Les salariés embauchés ou partant en cours d’année bénéficient d’un nombre de JRTT maximum calculés au prorata temporis de leur date d’entrée ou de sortie de la Société, par mois complet passé dans l’entreprise.
Ces JRTT s’ajoutent au repos hebdomadaire, aux congés payés annuels et aux jours fériés.
Les congés payés supplémentaires pour ancienneté (article 23 CCN SYNTEC) n’impactent pas le nombre de jours RTT.
Les JRTT s’acquièrent mensuellement, à raison de 0,83 jour de RTT acquis par mois complet passé dans la Société, sur la base du temps de travail effectif du 1er janvier au 31 décembre de l’année N.
Chaque journée ou demi-journée d’absence, non assimilée à du temps de travail effectif par une disposition légale, réglementaire ou conventionnelle (exemple : maladie, congé sans solde, absence injustifiée, …), donne lieu à une réduction proportionnelle des JRTT attribués en contrepartie de la durée hebdomadaire de travail théorique fixée à 158 heures mensuelles – correspondant à 36 heures 30 minutes.
Prise des JRTT
Le nombre de JRTT fixés à l’initiative du salarié est de 6 jours par an, les autres JRTT étant fixés à l’initiative de l’employeur.
Les JRTT ne peuvent être pris qu’à compter du mois suivant leur acquisition, par demi-journée ou journée entière.
Aucune anticipation n’est possible, à l’exception des JRTT fixés par l’employeur.

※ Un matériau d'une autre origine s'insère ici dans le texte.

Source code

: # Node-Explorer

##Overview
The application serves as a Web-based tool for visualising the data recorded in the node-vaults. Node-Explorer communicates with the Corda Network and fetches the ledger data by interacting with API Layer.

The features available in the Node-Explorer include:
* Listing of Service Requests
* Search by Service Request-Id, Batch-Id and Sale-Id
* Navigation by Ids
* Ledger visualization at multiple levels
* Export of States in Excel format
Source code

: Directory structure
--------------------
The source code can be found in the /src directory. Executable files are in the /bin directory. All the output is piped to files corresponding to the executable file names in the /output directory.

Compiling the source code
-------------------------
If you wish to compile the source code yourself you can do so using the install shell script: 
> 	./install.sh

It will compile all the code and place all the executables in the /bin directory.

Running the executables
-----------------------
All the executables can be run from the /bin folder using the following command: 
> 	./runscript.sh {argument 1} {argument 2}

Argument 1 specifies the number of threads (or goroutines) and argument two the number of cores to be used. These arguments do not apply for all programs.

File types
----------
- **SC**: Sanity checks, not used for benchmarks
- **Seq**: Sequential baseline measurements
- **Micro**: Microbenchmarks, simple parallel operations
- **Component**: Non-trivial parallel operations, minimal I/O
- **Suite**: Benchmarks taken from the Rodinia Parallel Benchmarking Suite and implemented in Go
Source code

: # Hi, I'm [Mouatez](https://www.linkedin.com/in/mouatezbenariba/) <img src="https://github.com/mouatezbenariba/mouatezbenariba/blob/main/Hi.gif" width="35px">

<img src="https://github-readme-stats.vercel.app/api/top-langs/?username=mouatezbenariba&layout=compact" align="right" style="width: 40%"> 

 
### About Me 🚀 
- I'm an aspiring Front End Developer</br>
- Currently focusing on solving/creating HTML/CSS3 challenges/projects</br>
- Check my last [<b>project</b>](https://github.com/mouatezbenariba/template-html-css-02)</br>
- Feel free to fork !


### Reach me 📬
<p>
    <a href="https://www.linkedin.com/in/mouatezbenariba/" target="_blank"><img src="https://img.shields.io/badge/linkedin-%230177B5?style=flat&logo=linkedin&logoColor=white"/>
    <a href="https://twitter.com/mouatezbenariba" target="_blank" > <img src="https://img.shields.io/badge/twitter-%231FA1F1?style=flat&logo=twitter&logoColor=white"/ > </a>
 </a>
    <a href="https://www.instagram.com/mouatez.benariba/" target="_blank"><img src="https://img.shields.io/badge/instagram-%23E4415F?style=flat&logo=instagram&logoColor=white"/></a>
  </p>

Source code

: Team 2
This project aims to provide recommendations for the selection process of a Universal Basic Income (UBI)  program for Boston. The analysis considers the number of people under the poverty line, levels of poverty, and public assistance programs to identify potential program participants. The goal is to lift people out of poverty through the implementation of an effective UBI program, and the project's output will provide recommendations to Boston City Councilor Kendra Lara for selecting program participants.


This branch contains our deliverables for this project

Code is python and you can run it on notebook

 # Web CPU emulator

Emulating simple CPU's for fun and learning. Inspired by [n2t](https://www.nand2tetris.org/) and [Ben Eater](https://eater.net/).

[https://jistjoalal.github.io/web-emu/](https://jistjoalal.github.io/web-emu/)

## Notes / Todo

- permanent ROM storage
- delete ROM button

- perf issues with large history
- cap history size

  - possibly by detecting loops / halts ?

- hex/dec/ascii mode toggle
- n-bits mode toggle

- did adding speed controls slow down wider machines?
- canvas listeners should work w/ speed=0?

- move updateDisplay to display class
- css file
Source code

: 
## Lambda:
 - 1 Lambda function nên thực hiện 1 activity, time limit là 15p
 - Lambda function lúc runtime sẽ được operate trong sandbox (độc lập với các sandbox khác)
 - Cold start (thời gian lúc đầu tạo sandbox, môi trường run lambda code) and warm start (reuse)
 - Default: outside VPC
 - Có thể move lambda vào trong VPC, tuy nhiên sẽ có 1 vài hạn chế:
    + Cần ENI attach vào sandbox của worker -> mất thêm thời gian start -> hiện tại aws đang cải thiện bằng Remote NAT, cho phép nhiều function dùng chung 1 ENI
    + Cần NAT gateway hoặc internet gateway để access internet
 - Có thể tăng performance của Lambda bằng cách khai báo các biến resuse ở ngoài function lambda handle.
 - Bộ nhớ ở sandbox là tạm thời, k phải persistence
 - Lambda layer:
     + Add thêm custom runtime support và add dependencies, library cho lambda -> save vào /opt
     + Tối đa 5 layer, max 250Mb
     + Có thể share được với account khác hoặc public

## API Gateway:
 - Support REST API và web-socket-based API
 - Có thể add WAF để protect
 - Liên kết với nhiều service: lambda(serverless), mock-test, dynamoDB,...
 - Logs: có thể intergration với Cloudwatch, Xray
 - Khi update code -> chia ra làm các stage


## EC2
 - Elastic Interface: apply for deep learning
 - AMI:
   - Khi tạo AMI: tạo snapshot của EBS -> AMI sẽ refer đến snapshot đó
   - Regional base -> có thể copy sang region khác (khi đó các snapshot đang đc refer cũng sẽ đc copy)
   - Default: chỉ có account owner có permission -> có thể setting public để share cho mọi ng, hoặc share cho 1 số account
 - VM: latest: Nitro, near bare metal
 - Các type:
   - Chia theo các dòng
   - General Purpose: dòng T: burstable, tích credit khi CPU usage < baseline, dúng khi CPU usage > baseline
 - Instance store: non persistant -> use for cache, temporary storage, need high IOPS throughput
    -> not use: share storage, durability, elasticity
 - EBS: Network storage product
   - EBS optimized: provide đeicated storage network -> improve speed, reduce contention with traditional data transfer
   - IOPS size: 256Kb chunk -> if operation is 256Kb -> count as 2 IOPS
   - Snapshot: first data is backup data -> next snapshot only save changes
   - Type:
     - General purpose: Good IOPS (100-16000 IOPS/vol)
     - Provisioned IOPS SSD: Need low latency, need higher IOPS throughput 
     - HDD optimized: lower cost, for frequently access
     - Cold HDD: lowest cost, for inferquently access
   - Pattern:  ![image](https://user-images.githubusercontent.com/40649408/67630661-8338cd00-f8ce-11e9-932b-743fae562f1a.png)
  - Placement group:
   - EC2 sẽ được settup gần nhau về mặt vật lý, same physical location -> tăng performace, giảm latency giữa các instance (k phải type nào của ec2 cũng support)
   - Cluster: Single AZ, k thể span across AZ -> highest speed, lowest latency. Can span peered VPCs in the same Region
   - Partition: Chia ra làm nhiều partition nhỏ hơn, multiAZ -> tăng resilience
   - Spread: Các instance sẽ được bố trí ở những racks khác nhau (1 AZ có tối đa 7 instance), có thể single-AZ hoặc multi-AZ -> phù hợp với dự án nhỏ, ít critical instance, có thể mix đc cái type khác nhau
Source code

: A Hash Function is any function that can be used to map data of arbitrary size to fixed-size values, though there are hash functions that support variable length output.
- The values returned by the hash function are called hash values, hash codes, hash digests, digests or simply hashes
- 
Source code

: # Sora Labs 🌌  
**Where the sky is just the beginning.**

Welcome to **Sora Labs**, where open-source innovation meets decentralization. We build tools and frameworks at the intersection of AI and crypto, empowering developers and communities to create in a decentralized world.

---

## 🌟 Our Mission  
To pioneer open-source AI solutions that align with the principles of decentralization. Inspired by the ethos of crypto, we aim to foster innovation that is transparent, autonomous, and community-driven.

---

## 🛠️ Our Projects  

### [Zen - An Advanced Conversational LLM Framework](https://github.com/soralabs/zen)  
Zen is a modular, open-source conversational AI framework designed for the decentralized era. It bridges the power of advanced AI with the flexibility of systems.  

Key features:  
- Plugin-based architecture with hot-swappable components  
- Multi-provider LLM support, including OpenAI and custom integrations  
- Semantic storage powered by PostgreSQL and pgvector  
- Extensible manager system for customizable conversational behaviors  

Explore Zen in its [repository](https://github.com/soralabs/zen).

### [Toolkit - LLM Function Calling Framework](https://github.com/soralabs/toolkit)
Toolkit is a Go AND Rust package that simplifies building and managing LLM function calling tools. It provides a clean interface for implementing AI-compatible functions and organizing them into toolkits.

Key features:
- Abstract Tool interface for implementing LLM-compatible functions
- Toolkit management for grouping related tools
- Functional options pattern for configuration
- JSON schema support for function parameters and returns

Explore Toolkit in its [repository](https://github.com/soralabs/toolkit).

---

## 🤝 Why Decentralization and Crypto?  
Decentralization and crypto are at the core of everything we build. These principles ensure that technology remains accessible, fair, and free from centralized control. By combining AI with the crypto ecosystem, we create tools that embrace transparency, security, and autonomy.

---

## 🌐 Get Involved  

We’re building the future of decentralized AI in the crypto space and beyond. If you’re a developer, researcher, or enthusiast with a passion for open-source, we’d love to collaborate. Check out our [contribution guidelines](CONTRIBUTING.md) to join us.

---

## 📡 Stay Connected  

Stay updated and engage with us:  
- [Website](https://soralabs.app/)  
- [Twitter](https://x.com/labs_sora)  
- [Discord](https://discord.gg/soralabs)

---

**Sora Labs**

Le salarié concerné doit faire sa demande de JRTT :
Pour une durée allant de 1 à 5 jours ouvrés, avec un délai de validation minimum de 10 jours ouvrés ;
Pour une durée d’absence supérieure à 5 jours ouvrés, avec un délai de validation minimum de 20 jours ouvrés.
En l’absence de réponse à toute demande faite dans ces délais, l’accord est réputé tacite. En revanche, pour toute demande faite dans des délais inférieurs, l’absence de réponse expresse vaut refus.
La période de prise des JRTT acquis au titre de l’année N court du 1er janvier au 31 décembre de l’année N. Au 31 mars de l’année N+1, ces JRTT doivent être définitivement soldés. Si, malgré les relances écrites de l’employeur, ils ne sont pas soldés à cette date, ils sont perdus.
1.2.4.
Heures supplémentaires
Sont considérées comme des heures supplémentaires, les heures réalisées au-delà de 158 heures par mois ou 1607 heures sur l’année, déduction faite le cas échéant des heures supplémentaires déjà rémunérées comme telles.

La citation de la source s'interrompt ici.